Tractors can be generally classified by number of axles or wheels, with main categories of two-wheel tractors (single-axle tractors) and four-wheel tractors (two-axle tractors); more axles are possible but uncommon. Among four-wheel tractors (two-axle tractors), most are two-wheel drive (usually at the rear); but many are two-wheel drive with front wheel assist, four-wheel drive (often with articulated steering), or track crawler (with steel or rubber tracks).
The classic farm tractor is a simple open vehicle, with two very large driving wheels on an axle below a single seat (the seat and steering wheel consequently are in the center), and the engine in front of the driver, with two steerable wheels below the engine compartment. This basic design has remained unchanged for a number of years after being pioneered by Wallis, but enclosed cabs are fitted on almost all modern models, for operator safety and comfort.
In some localities with heavy or wet soils, notably in the Central Valley of California, the "Caterpillar" or "crawler" type of tracked tractor became popular due to superior traction and flotation. These were usually maneuvered through the use of turning brake pedals and separate track clutches operated by levers rather than a steering wheel.
Four-wheel drive tractors began to appear in the 1960s. Some four-wheel drive tractors have the standard "two large, two small" configuration typical of smaller tractors, while some have four large, powered wheels.

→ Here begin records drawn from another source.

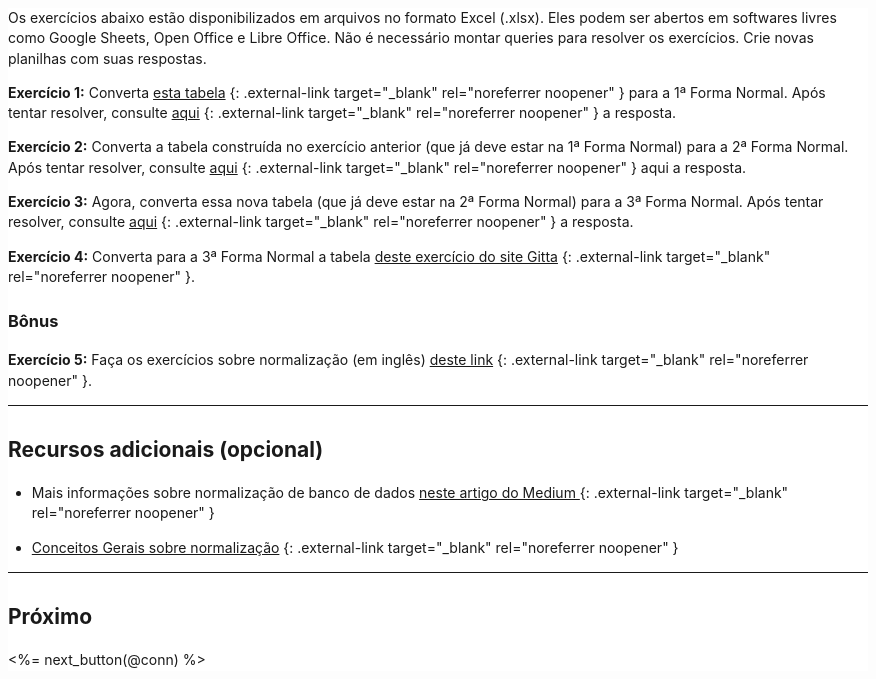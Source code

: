 Os exercícios abaixo estão disponibilizados em arquivos no formato Excel (.xlsx). Eles podem ser abertos em softwares livres como Google Sheets, Open Office e Libre Office. 
Não é necessário montar queries para resolver os exercícios. Crie novas planilhas com suas respostas.

**Exercício 1:** Converta [esta tabela](/back-end/sql/normalization/tables/0-Tabela-Nao-Normalizada.xlsx) {: .external-link target="_blank" rel="noreferrer noopener" } para a 1ª Forma Normal. Após tentar resolver, consulte [aqui](/back-end/sql/normalization/tables/1-Primeira-Forma-Normal.xlsx) {: .external-link target="_blank" rel="noreferrer noopener" } a resposta.

**Exercício 2:** Converta a tabela construída no exercício anterior (que já deve estar na 1ª Forma Normal) para a 2ª Forma Normal. Após tentar resolver, consulte [aqui](/back-end/sql/normalization/tables/2-Segunda-Forma-Normal.xlsx) {: .external-link target="_blank" rel="noreferrer noopener" } aqui a resposta.

**Exercício 3:** Agora, converta essa nova tabela (que já deve estar na 2ª Forma Normal) para a 3ª Forma Normal. Após tentar resolver, consulte [aqui](/back-end/sql/normalization/tables/3-Terceira-Forma-Normal.xlsx) {: .external-link target="_blank" rel="noreferrer noopener" } a resposta.

**Exercício 4:** Converta para a 3ª Forma Normal a tabela [deste exercício do site Gitta](http://www.gitta.info/LogicModelin/en/html/DataConsiten_selfAssessment5.html) {: .external-link target="_blank" rel="noreferrer noopener" }.

### Bônus

**Exercício 5:** Faça os exercícios sobre normalização (em inglês) [deste link](https://www.javaguicodexample.com/normalizationnotes.pdf) {: .external-link target="_blank" rel="noreferrer noopener" }.

---

## Recursos adicionais (opcional)

- Mais informações sobre normalização de banco de dados [neste artigo do Medium ](https://medium.com/@diegobmachado/normaliza%C3%A7%C3%A3o-em-banco-de-dados-5647cdf84a12) {: .external-link target="_blank" rel="noreferrer noopener" }

- [Conceitos Gerais sobre normalização](https://www.luis.blog.br/normalizacao-de-dados-e-as-formas-normais.html) {: .external-link target="_blank" rel="noreferrer noopener" }

---

## Próximo

<%= next_button(@conn) %>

The larger tractors are typically an articulated, center-hinged design steered by hydraulic cylinders that move the forward power unit while the trailing unit is not steered separately.

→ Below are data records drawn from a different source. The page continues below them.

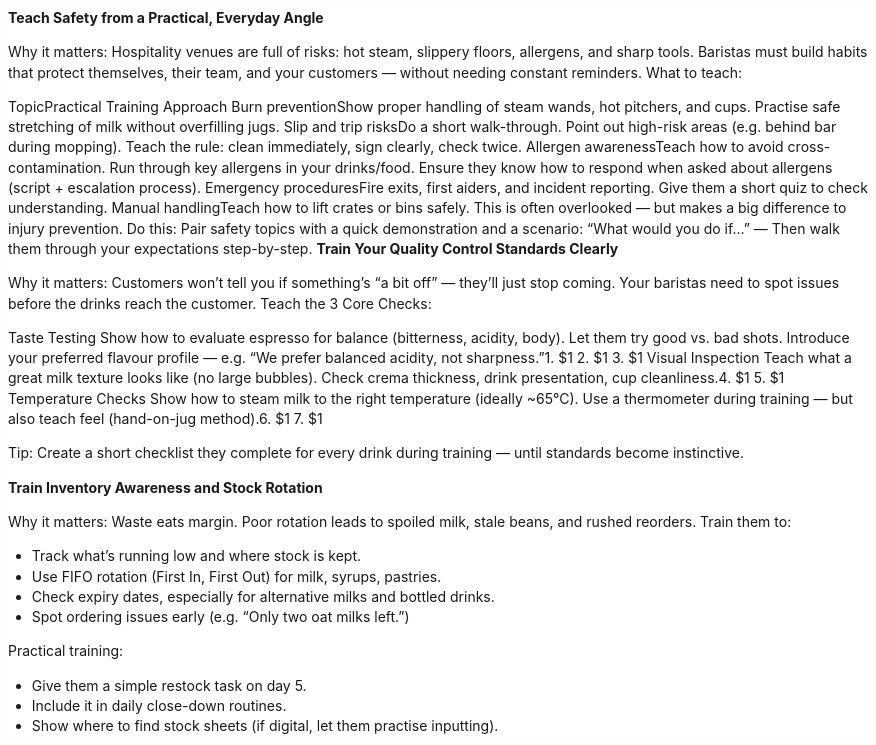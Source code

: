  **Teach Safety from a Practical, Everyday Angle**

 Why it matters:
Hospitality venues are full of risks: hot steam, slippery floors, allergens, and sharp tools. Baristas must build habits that protect themselves, their team, and your customers — without needing constant reminders. What to teach:

   TopicPractical Training Approach  Burn preventionShow proper handling of steam wands, hot pitchers, and cups. Practise safe stretching of milk without overfilling jugs.  Slip and trip risksDo a short walk-through. Point out high-risk areas (e.g. behind bar during mopping). Teach the rule: clean immediately, sign clearly, check twice.  Allergen awarenessTeach how to avoid cross-contamination. Run through key allergens in your drinks/food. Ensure they know how to respond when asked about allergens (script + escalation process).  Emergency proceduresFire exits, first aiders, and incident reporting. Give them a short quiz to check understanding.  Manual handlingTeach how to lift crates or bins safely. This is often overlooked — but makes a big difference to injury prevention.   Do this: Pair safety topics with a quick demonstration and a scenario:
“What would you do if…” — Then walk them through your expectations step-by-step. **Train Your Quality Control Standards Clearly**

 Why it matters:
Customers won’t tell you if something’s “a bit off” — they’ll just stop coming. Your baristas need to spot issues before the drinks reach the customer. Teach the 3 Core Checks:

 Taste Testing
Show how to evaluate espresso for balance (bitterness, acidity, body).
Let them try good vs. bad shots.
Introduce your preferred flavour profile — e.g. “We prefer balanced acidity, not sharpness.”1. $1
2. $1
3. $1
Visual Inspection
Teach what a great milk texture looks like (no large bubbles).
Check crema thickness, drink presentation, cup cleanliness.4. $1
5. $1
Temperature Checks
Show how to steam milk to the right temperature (ideally ~65°C).
Use a thermometer during training — but also teach feel (hand-on-jug method).6. $1
7. $1

 Tip: Create a short checklist they complete for every drink during training — until standards become instinctive.

 **Train Inventory Awareness and Stock Rotation**

 Why it matters:
Waste eats margin. Poor rotation leads to spoiled milk, stale beans, and rushed reorders. Train them to:

 - Track what’s running low and where stock is kept.
- Use FIFO rotation (First In, First Out) for milk, syrups, pastries.
- Check expiry dates, especially for alternative milks and bottled drinks.
- Spot ordering issues early (e.g. “Only two oat milks left.”)

 Practical training:

 - Give them a simple restock task on day 5.
- Include it in daily close-down routines.
- Show where to find stock sheets (if digital, let them practise inputting).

In the early 21st century, articulated or non-articulated, steerable multitrack tractors have largely supplanted the Caterpillar type for farm use. Larger types of modern farm tractors include articulated four-wheel or eight-wheel drive units with one or two power units which are hinged in the middle and steered by hydraulic clutches or pumps. A relatively recent development is the replacement of wheels or steel crawler-type tracks with flexible, steel-reinforced rubber tracks, usually powered by hydrostatic or completely hydraulic driving mechanisms. The configuration of these tractors bears little resemblance to the classic farm tractor design.